Granger went without an assignment for the next few months. By June 30, 1864, Granger was in danger of being mustered out of volunteer service because he did not have a command. The intercession of friends in Congress (James A. Garfield in particular) prompted the War Department to give Granger a relatively obscure assignment as a division commander under Major General Edward R. Canby in the Military Division of the Mississippi.

Serving under Canby, Granger participated in operations against Fort Gaines (August 4‑8, 1864), and the siege and bombardment of Fort Morgan (August 10‑22, 1864). Following those victories, Granger's stock had risen to the point that he was placed in command of the District of West Florida and Southern Alabama (Department of the Gulf), from September 12, 1864 through February 26, 1865.

Despite his successes, Granger remained on Grant's blacklist. On January 18, 1865, Grant wrote to General-in-Chief Henry Halleck that, "It will not do for Canby to rely on either Granger or Hurlbut as first in command of any important campaign." Halleck, in turn, informed Canby, on January 19, that, "The lieutenant-general directs me to say that he does not regard General Granger or General Hurlbut as proper for the chief command of the expedition." Despite Grant's reservations, on February 18, Canby issued General Order No. 20 (Military District of West Mississippi), placing Granger in command of the reorganized 13th Army Corps. Granger went on to lead his corps during the siege and capture of Fort Spanish (March 27-April 8, 1865) and of Fort Blakely (April 2-9, 1865), which eventually led to the occupation of Mobile, Alabama. The storming of Fort Blakely is often cited as the last major infantry action of the Civil War east of the Mississippi River. For his leadership in those engagements, Granger was later brevetted to brigadier-general in the regular army, effective March 13, 1865.

When the war ended, Granger was placed in command of the Department of Texas on June 10, 1865. Upon arriving at Galveston on June 19, Granger issued General Order No. 3 (Department of Texas) that declared:

The people of Texas are informed that, in accordance with a proclamation from the Executive of the United States, all slaves are free. This involves an absolute equality of personal rights and rights of property between former masters and slaves, and the connection heretofore existing between them becomes that between employer and hired labor. The freedmen are advised to remain quietly at their present homes and work for wages. They are informed that they will not be allowed to collect at military posts and that they will not be supported in idleness either there or elsewhere.

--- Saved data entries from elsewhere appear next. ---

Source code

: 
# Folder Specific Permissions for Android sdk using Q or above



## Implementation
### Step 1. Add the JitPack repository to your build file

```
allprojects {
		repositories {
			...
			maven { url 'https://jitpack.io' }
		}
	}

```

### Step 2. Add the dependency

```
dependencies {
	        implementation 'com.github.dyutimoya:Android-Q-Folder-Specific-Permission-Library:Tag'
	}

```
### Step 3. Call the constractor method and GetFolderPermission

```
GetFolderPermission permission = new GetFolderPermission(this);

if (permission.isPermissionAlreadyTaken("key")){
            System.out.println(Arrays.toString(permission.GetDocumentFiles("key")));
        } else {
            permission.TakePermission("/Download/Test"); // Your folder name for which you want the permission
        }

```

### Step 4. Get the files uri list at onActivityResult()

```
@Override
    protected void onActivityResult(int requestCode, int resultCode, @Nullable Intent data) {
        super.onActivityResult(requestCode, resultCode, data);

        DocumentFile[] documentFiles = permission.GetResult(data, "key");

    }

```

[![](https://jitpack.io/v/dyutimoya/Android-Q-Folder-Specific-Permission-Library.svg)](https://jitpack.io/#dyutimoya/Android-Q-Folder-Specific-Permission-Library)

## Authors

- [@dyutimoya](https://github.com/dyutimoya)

Granger's declaration of freedom in Texas set off jubilant celebrations among former slaves and served as the progenitor of modern-day Juneteenth celebrations across America. While Granger's message and subsequent leadership provoked exuberance among blacks, he was unpopular among white Texans. After six months in command of the Department of Texas, Granger was relieved of his command on August 6, 1865.

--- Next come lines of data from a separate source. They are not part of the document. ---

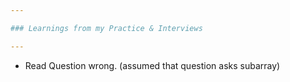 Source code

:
 ```yaml
---

### Learnings from my Practice & Interviews

---
```


- Read Question wrong. (assumed that question asks subarray) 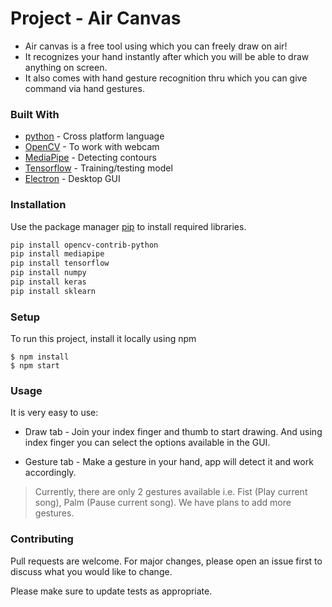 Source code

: # Project - Air Canvas

* Air canvas is a free tool using which you can freely draw on air!
* It recognizes your hand instantly after which you will be able to draw anything on screen.
* It also comes with hand gesture recognition thru which you can give command via hand gestures.

### Built With
* [python](https://www.python.org/downloads/) - Cross platform language
* [OpenCV](https://pypi.org/project/opencv-python/) - To work with webcam
* [MediaPipe](https://google.github.io/mediapipe/solutions/hands) - Detecting contours 
* [Tensorflow](https://www.tensorflow.org/) - Training/testing model
* [Electron](https://www.electronjs.org/) - Desktop GUI

### Installation

Use the package manager [pip](https://pip.pypa.io/en/stable/) to install required libraries.

```bash
pip install opencv-contrib-python
pip install mediapipe
pip install tensorflow
pip install numpy
pip install keras
pip install sklearn
```

### Setup
To run this project, install it locally using npm
```
$ npm install
$ npm start
```


### Usage
It is very easy to use:
* Draw tab - Join your index finger and thumb to start drawing. And using index finger you can select the options available in the GUI.

* Gesture tab - Make a gesture in your hand, app will detect it and work accordingly. 

> Currently, there are only 2 gestures available i.e. Fist (Play current song), Palm (Pause current song). We have plans to add more gestures.

### Contributing
Pull requests are welcome. For major changes, please open an issue first to discuss what you would like to change.

Please make sure to update tests as appropriate.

Granger was placed in command of the Department of Kentucky on August 12, 1865. He served in that capacity until January 15, 1866, when he mustered out of the volunteer army. After leaving volunteer service, Granger remained in the regular army. On July 28, 1866, he was promoted to colonel of the Twenty-fifth Infantry. During that period, Granger's health began to deteriorate. Following an extended leave of absence, he was placed in command of the District of Memphis from September 1, 1867 to February 18, 1868. After another long leave of absence, Granger resumed his command in Memphis from October 6, 1868 to March 1869.

On July14, 1869, Granger married Maria Letcher, who was twenty years his junior. Their marriage produced one son and one daughter, both of whom died in infancy.

On December 15, 1870, Granger was assigned to the 15th Infantry and ordered to the New Mexico Territory. On October 31, 1865, he was placed in command of the District of New Mexico. Granger served in that capacity until January 10, 1876, when he died after suffering a stroke in Santa Fe.

Granger is buried at Lexington Cemetery in Lexington, Kentucky.